INSTRUCTIONS FOR THE TASK:
Each line of data below is to be returned exactly, leaving out any picture.

Records excerpted from a collection:
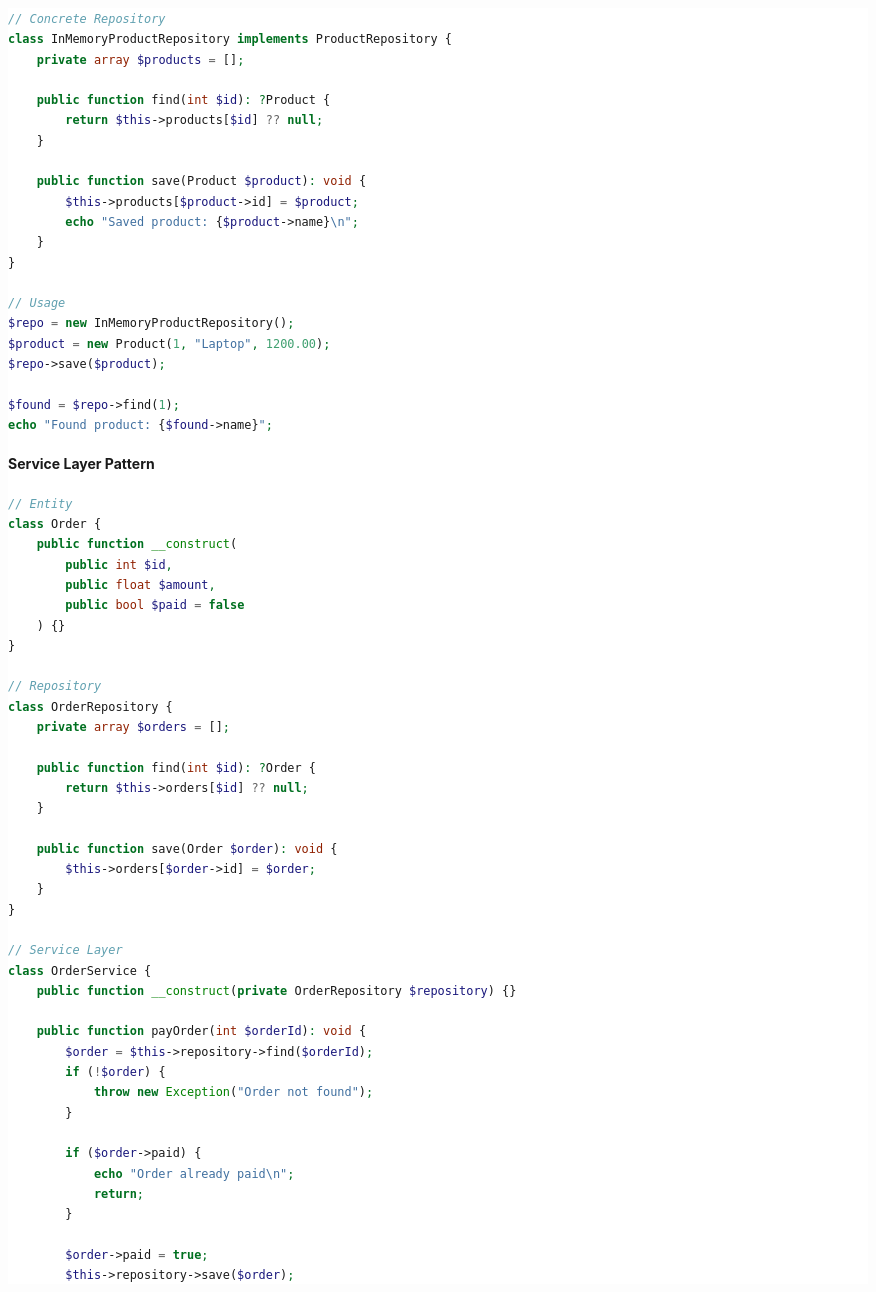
 ```php
// Concrete Repository
class InMemoryProductRepository implements ProductRepository {
    private array $products = [];

    public function find(int $id): ?Product {
        return $this->products[$id] ?? null;
    }

    public function save(Product $product): void {
        $this->products[$product->id] = $product;
        echo "Saved product: {$product->name}\n";
    }
}

// Usage
$repo = new InMemoryProductRepository();
$product = new Product(1, "Laptop", 1200.00);
$repo->save($product);

$found = $repo->find(1);
echo "Found product: {$found->name}";
```
#### Service Layer Pattern
```php
// Entity
class Order {
    public function __construct(
        public int $id,
        public float $amount,
        public bool $paid = false
    ) {}
}

// Repository
class OrderRepository {
    private array $orders = [];

    public function find(int $id): ?Order {
        return $this->orders[$id] ?? null;
    }

    public function save(Order $order): void {
        $this->orders[$order->id] = $order;
    }
}

// Service Layer
class OrderService {
    public function __construct(private OrderRepository $repository) {}

    public function payOrder(int $orderId): void {
        $order = $this->repository->find($orderId);
        if (!$order) {
            throw new Exception("Order not found");
        }

        if ($order->paid) {
            echo "Order already paid\n";
            return;
        }

        $order->paid = true;
        $this->repository->save($order);
```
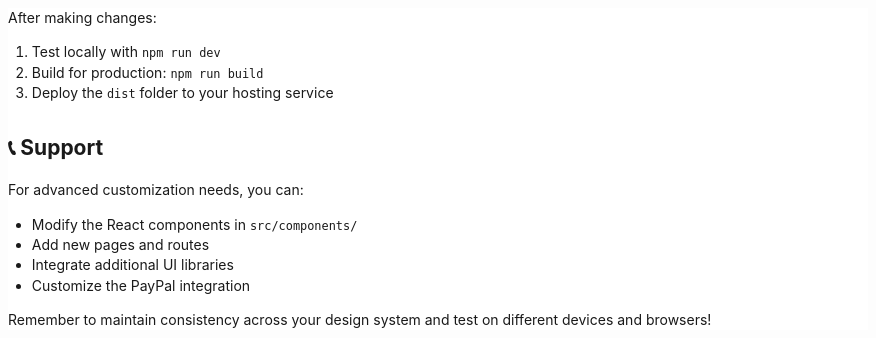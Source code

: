 After making changes:
1. Test locally with `npm run dev`
2. Build for production: `npm run build`
3. Deploy the `dist` folder to your hosting service

## 📞 Support

For advanced customization needs, you can:
- Modify the React components in `src/components/`
- Add new pages and routes
- Integrate additional UI libraries
- Customize the PayPal integration

Remember to maintain consistency across your design system and test on different devices and browsers! 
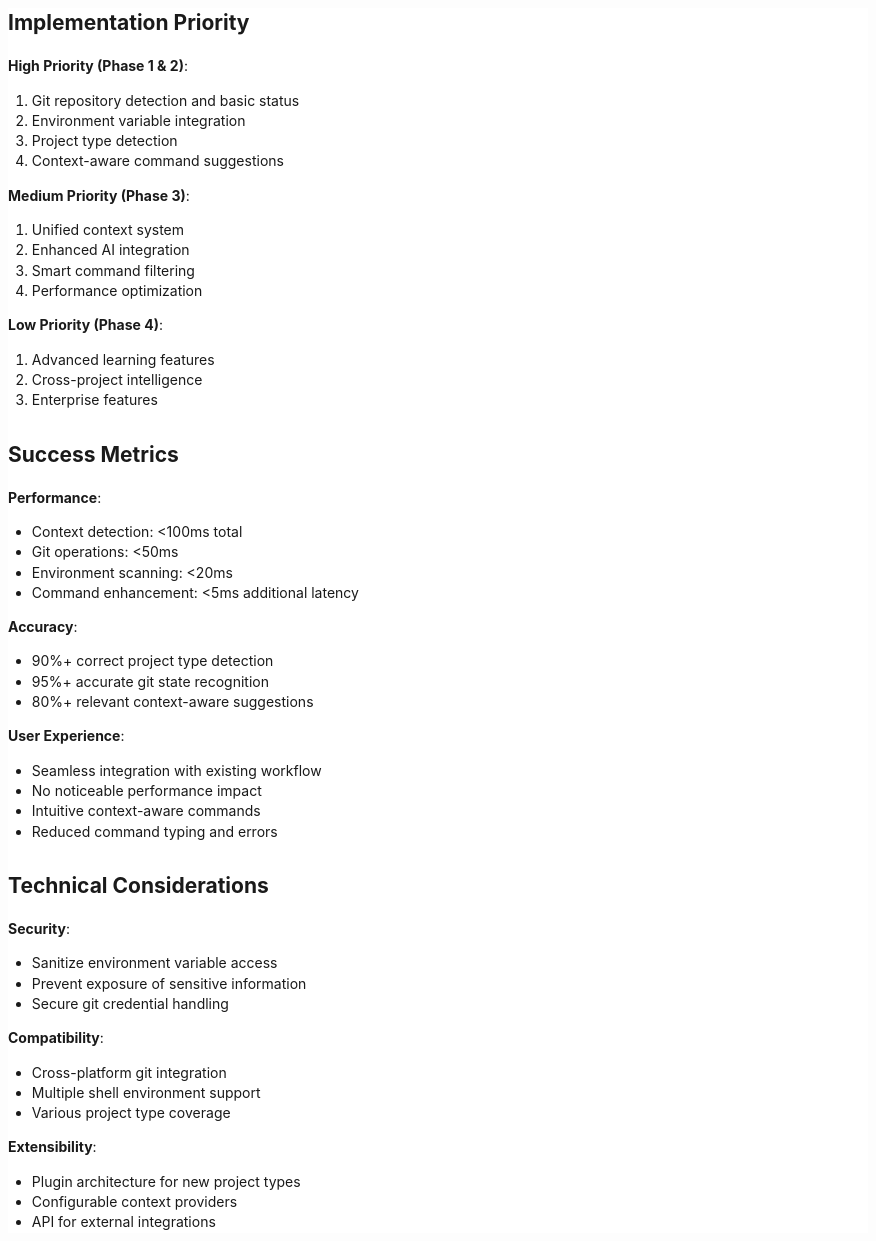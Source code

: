 ## Implementation Priority

**High Priority (Phase 1 & 2)**:
1. Git repository detection and basic status
2. Environment variable integration
3. Project type detection
4. Context-aware command suggestions

**Medium Priority (Phase 3)**:
1. Unified context system
2. Enhanced AI integration
3. Smart command filtering
4. Performance optimization

**Low Priority (Phase 4)**:
1. Advanced learning features
2. Cross-project intelligence
3. Enterprise features

## Success Metrics

**Performance**:
- Context detection: <100ms total
- Git operations: <50ms
- Environment scanning: <20ms
- Command enhancement: <5ms additional latency

**Accuracy**:
- 90%+ correct project type detection
- 95%+ accurate git state recognition
- 80%+ relevant context-aware suggestions

**User Experience**:
- Seamless integration with existing workflow
- No noticeable performance impact
- Intuitive context-aware commands
- Reduced command typing and errors

## Technical Considerations

**Security**:
- Sanitize environment variable access
- Prevent exposure of sensitive information
- Secure git credential handling

**Compatibility**:
- Cross-platform git integration
- Multiple shell environment support
- Various project type coverage

**Extensibility**:
- Plugin architecture for new project types
- Configurable context providers
- API for external integrations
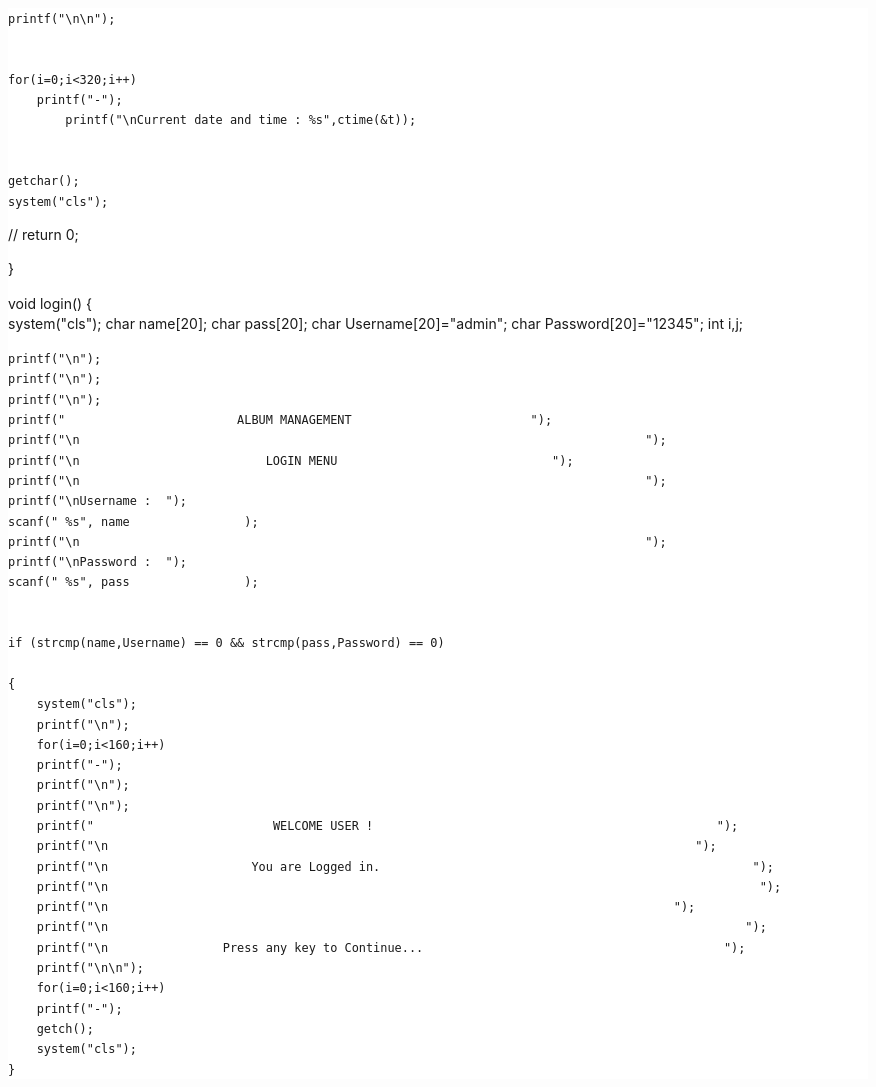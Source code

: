 	printf("\n\n");
	

	for(i=0;i<320;i++)
		printf("-");
			printf("\nCurrent date and time : %s",ctime(&t));
		
	
	getchar();
	system("cls");

//	return 0;

}

void login()
{	
	system("cls");
	char name[20];
	char pass[20];
	char Username[20]="admin";
	char Password[20]="12345";
	int i,j;
	
	
	printf("\n");
	printf("\n");
	printf("\n"); 
	printf("                        ALBUM MANAGEMENT                         ");
	printf("\n                                                                               ");
	printf("\n                          LOGIN MENU                              ");
	printf("\n                                                                               ");
	printf("\nUsername :  ");
	scanf(" %s", name                );
	printf("\n                                                                               ");
	printf("\nPassword :  ");
	scanf(" %s", pass                );
	
	
	if (strcmp(name,Username) == 0 && strcmp(pass,Password) == 0)
	
	{
		system("cls");
		printf("\n");
		for(i=0;i<160;i++)
		printf("-");
		printf("\n");
		printf("\n"); 
		printf("                         WELCOME USER !                                                ");
		printf("\n                                                                                  ");
		printf("\n                    You are Logged in.                                                    ");
		printf("\n                                                                                           ");
		printf("\n                                                                               ");
		printf("\n                                                                                         ");
		printf("\n           	  Press any key to Continue...                                          ");
		printf("\n\n");
		for(i=0;i<160;i++)
		printf("-");
		getch();
		system("cls");
	}
	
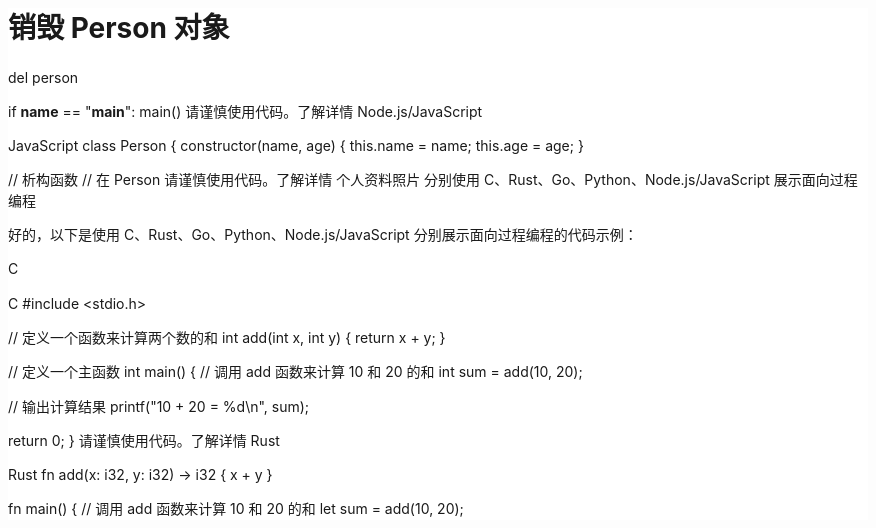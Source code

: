   # 销毁 Person 对象
  del person


if __name__ == "__main__":
  main()
请谨慎使用代码。了解详情
Node.js/JavaScript

JavaScript
class Person {
  constructor(name, age) {
    this.name = name;
    this.age = age;
  }

  // 析构函数
  // 在 Person
请谨慎使用代码。了解详情
个人资料照片
分别使用 C、Rust、Go、Python、Node.js/JavaScript  展示面向过程编程 

好的，以下是使用 C、Rust、Go、Python、Node.js/JavaScript 分别展示面向过程编程的代码示例：

C

C
#include <stdio.h>

// 定义一个函数来计算两个数的和
int add(int x, int y) {
  return x + y;
}

// 定义一个主函数
int main() {
  // 调用 add 函数来计算 10 和 20 的和
  int sum = add(10, 20);

  // 输出计算结果
  printf("10 + 20 = %d\n", sum);

  return 0;
}
请谨慎使用代码。了解详情
Rust

Rust
fn add(x: i32, y: i32) -> i32 {
  x + y
}

fn main() {
  // 调用 add 函数来计算 10 和 20 的和
  let sum = add(10, 20);

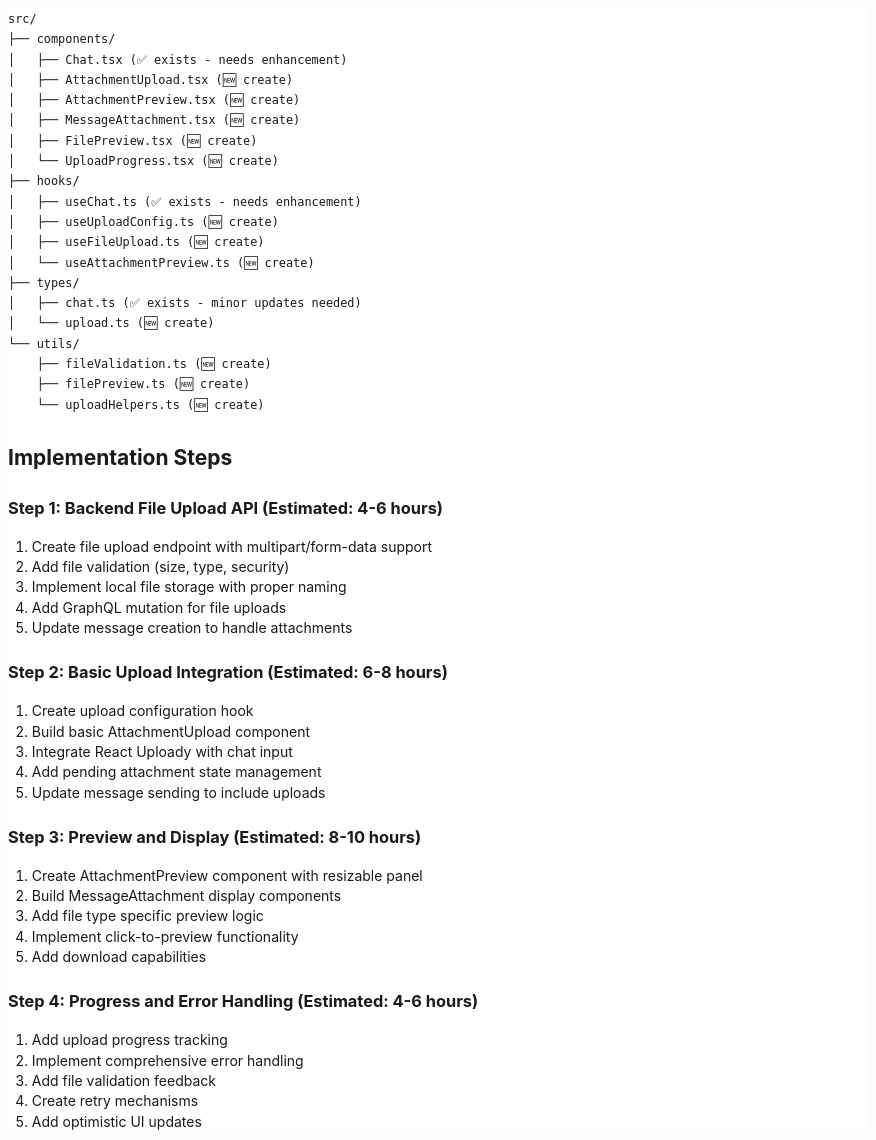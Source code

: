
 ```
src/
├── components/
│   ├── Chat.tsx (✅ exists - needs enhancement)
│   ├── AttachmentUpload.tsx (🆕 create)
│   ├── AttachmentPreview.tsx (🆕 create)
│   ├── MessageAttachment.tsx (🆕 create)
│   ├── FilePreview.tsx (🆕 create)
│   └── UploadProgress.tsx (🆕 create)
├── hooks/
│   ├── useChat.ts (✅ exists - needs enhancement)
│   ├── useUploadConfig.ts (🆕 create)
│   ├── useFileUpload.ts (🆕 create)
│   └── useAttachmentPreview.ts (🆕 create)
├── types/
│   ├── chat.ts (✅ exists - minor updates needed)
│   └── upload.ts (🆕 create)
└── utils/
    ├── fileValidation.ts (🆕 create)
    ├── filePreview.ts (🆕 create)
    └── uploadHelpers.ts (🆕 create)
```

## Implementation Steps

### Step 1: Backend File Upload API (Estimated: 4-6 hours)
1. Create file upload endpoint with multipart/form-data support
2. Add file validation (size, type, security)
3. Implement local file storage with proper naming
4. Add GraphQL mutation for file uploads
5. Update message creation to handle attachments

### Step 2: Basic Upload Integration (Estimated: 6-8 hours)
1. Create upload configuration hook
2. Build basic AttachmentUpload component
3. Integrate React Uploady with chat input
4. Add pending attachment state management
5. Update message sending to include uploads

### Step 3: Preview and Display (Estimated: 8-10 hours)
1. Create AttachmentPreview component with resizable panel
2. Build MessageAttachment display components
3. Add file type specific preview logic
4. Implement click-to-preview functionality
5. Add download capabilities

### Step 4: Progress and Error Handling (Estimated: 4-6 hours)
1. Add upload progress tracking
2. Implement comprehensive error handling
3. Add file validation feedback
4. Create retry mechanisms
5. Add optimistic UI updates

ANSWER TO THIS PROBLEM:
 ```php
// Concrete Repository
class InMemoryProductRepository implements ProductRepository {
    private array $products = [];

    public function find(int $id): ?Product {
        return $this->products[$id] ?? null;
    }

    public function save(Product $product): void {
        $this->products[$product->id] = $product;
        echo "Saved product: {$product->name}\n";
    }
}

// Usage
$repo = new InMemoryProductRepository();
$product = new Product(1, "Laptop", 1200.00);
$repo->save($product);

$found = $repo->find(1);
echo "Found product: {$found->name}";
```
#### Service Layer Pattern
```php
// Entity
class Order {
    public function __construct(
        public int $id,
        public float $amount,
        public bool $paid = false
    ) {}
}

// Repository
class OrderRepository {
    private array $orders = [];

    public function find(int $id): ?Order {
        return $this->orders[$id] ?? null;
    }

    public function save(Order $order): void {
        $this->orders[$order->id] = $order;
    }
}

// Service Layer
class OrderService {
    public function __construct(private OrderRepository $repository) {}

    public function payOrder(int $orderId): void {
        $order = $this->repository->find($orderId);
        if (!$order) {
            throw new Exception("Order not found");
        }

        if ($order->paid) {
            echo "Order already paid\n";
            return;
        }

        $order->paid = true;
        $this->repository->save($order);
```
Source code

: After making changes:
1. Test locally with `npm run dev`
2. Build for production: `npm run build`
3. Deploy the `dist` folder to your hosting service

## 📞 Support

For advanced customization needs, you can:
- Modify the React components in `src/components/`
- Add new pages and routes
- Integrate additional UI libraries
- Customize the PayPal integration

Remember to maintain consistency across your design system and test on different devices and browsers! 
Source code

: ## Implementation Priority

**High Priority (Phase 1 & 2)**:
1. Git repository detection and basic status
2. Environment variable integration
3. Project type detection
4. Context-aware command suggestions

**Medium Priority (Phase 3)**:
1. Unified context system
2. Enhanced AI integration
3. Smart command filtering
4. Performance optimization

**Low Priority (Phase 4)**:
1. Advanced learning features
2. Cross-project intelligence
3. Enterprise features

## Success Metrics

**Performance**:
- Context detection: <100ms total
- Git operations: <50ms
- Environment scanning: <20ms
- Command enhancement: <5ms additional latency

**Accuracy**:
- 90%+ correct project type detection
- 95%+ accurate git state recognition
- 80%+ relevant context-aware suggestions

**User Experience**:
- Seamless integration with existing workflow
- No noticeable performance impact
- Intuitive context-aware commands
- Reduced command typing and errors

## Technical Considerations

**Security**:
- Sanitize environment variable access
- Prevent exposure of sensitive information
- Secure git credential handling

**Compatibility**:
- Cross-platform git integration
- Multiple shell environment support
- Various project type coverage

**Extensibility**:
- Plugin architecture for new project types
- Configurable context providers
- API for external integrations
Source code

: 	printf("\n\n");
	

	for(i=0;i<320;i++)
		printf("-");
			printf("\nCurrent date and time : %s",ctime(&t));
		
	
	getchar();
	system("cls");

//	return 0;

}

void login()
{	
	system("cls");
	char name[20];
	char pass[20];
	char Username[20]="admin";
	char Password[20]="12345";
	int i,j;
	
	
	printf("\n");
	printf("\n");
	printf("\n"); 
	printf("                        ALBUM MANAGEMENT                         ");
	printf("\n                                                                               ");
	printf("\n                          LOGIN MENU                              ");
	printf("\n                                                                               ");
	printf("\nUsername :  ");
	scanf(" %s", name                );
	printf("\n                                                                               ");
	printf("\nPassword :  ");
	scanf(" %s", pass                );
	
	
	if (strcmp(name,Username) == 0 && strcmp(pass,Password) == 0)
	
	{
		system("cls");
		printf("\n");
		for(i=0;i<160;i++)
		printf("-");
		printf("\n");
		printf("\n"); 
		printf("                         WELCOME USER !                                                ");
		printf("\n                                                                                  ");
		printf("\n                    You are Logged in.                                                    ");
		printf("\n                                                                                           ");
		printf("\n                                                                               ");
		printf("\n                                                                                         ");
		printf("\n           	  Press any key to Continue...                                          ");
		printf("\n\n");
		for(i=0;i<160;i++)
		printf("-");
		getch();
		system("cls");
	}
	
Source code

:   # 销毁 Person 对象
  del person


if __name__ == "__main__":
  main()
请谨慎使用代码。了解详情
Node.js/JavaScript

JavaScript
class Person {
  constructor(name, age) {
    this.name = name;
    this.age = age;
  }

  // 析构函数
  // 在 Person
请谨慎使用代码。了解详情
个人资料照片
分别使用 C、Rust、Go、Python、Node.js/JavaScript  展示面向过程编程 

好的，以下是使用 C、Rust、Go、Python、Node.js/JavaScript 分别展示面向过程编程的代码示例：

C

C
#include <stdio.h>

// 定义一个函数来计算两个数的和
int add(int x, int y) {
  return x + y;
}

// 定义一个主函数
int main() {
  // 调用 add 函数来计算 10 和 20 的和
  int sum = add(10, 20);

  // 输出计算结果
  printf("10 + 20 = %d\n", sum);

  return 0;
}
请谨慎使用代码。了解详情
Rust

Rust
fn add(x: i32, y: i32) -> i32 {
  x + y
}

fn main() {
  // 调用 add 函数来计算 10 和 20 的和
  let sum = add(10, 20);

Source code

:
 ```
src/
├── components/
│   ├── Chat.tsx (✅ exists - needs enhancement)
│   ├── AttachmentUpload.tsx (🆕 create)
│   ├── AttachmentPreview.tsx (🆕 create)
│   ├── MessageAttachment.tsx (🆕 create)
│   ├── FilePreview.tsx (🆕 create)
│   └── UploadProgress.tsx (🆕 create)
├── hooks/
│   ├── useChat.ts (✅ exists - needs enhancement)
│   ├── useUploadConfig.ts (🆕 create)
│   ├── useFileUpload.ts (🆕 create)
│   └── useAttachmentPreview.ts (🆕 create)
├── types/
│   ├── chat.ts (✅ exists - minor updates needed)
│   └── upload.ts (🆕 create)
└── utils/
    ├── fileValidation.ts (🆕 create)
    ├── filePreview.ts (🆕 create)
    └── uploadHelpers.ts (🆕 create)
```

## Implementation Steps

### Step 1: Backend File Upload API (Estimated: 4-6 hours)
1. Create file upload endpoint with multipart/form-data support
2. Add file validation (size, type, security)
3. Implement local file storage with proper naming
4. Add GraphQL mutation for file uploads
5. Update message creation to handle attachments

### Step 2: Basic Upload Integration (Estimated: 6-8 hours)
1. Create upload configuration hook
2. Build basic AttachmentUpload component
3. Integrate React Uploady with chat input
4. Add pending attachment state management
5. Update message sending to include uploads

### Step 3: Preview and Display (Estimated: 8-10 hours)
1. Create AttachmentPreview component with resizable panel
2. Build MessageAttachment display components
3. Add file type specific preview logic
4. Implement click-to-preview functionality
5. Add download capabilities

### Step 4: Progress and Error Handling (Estimated: 4-6 hours)
1. Add upload progress tracking
2. Implement comprehensive error handling
3. Add file validation feedback
4. Create retry mechanisms
5. Add optimistic UI updates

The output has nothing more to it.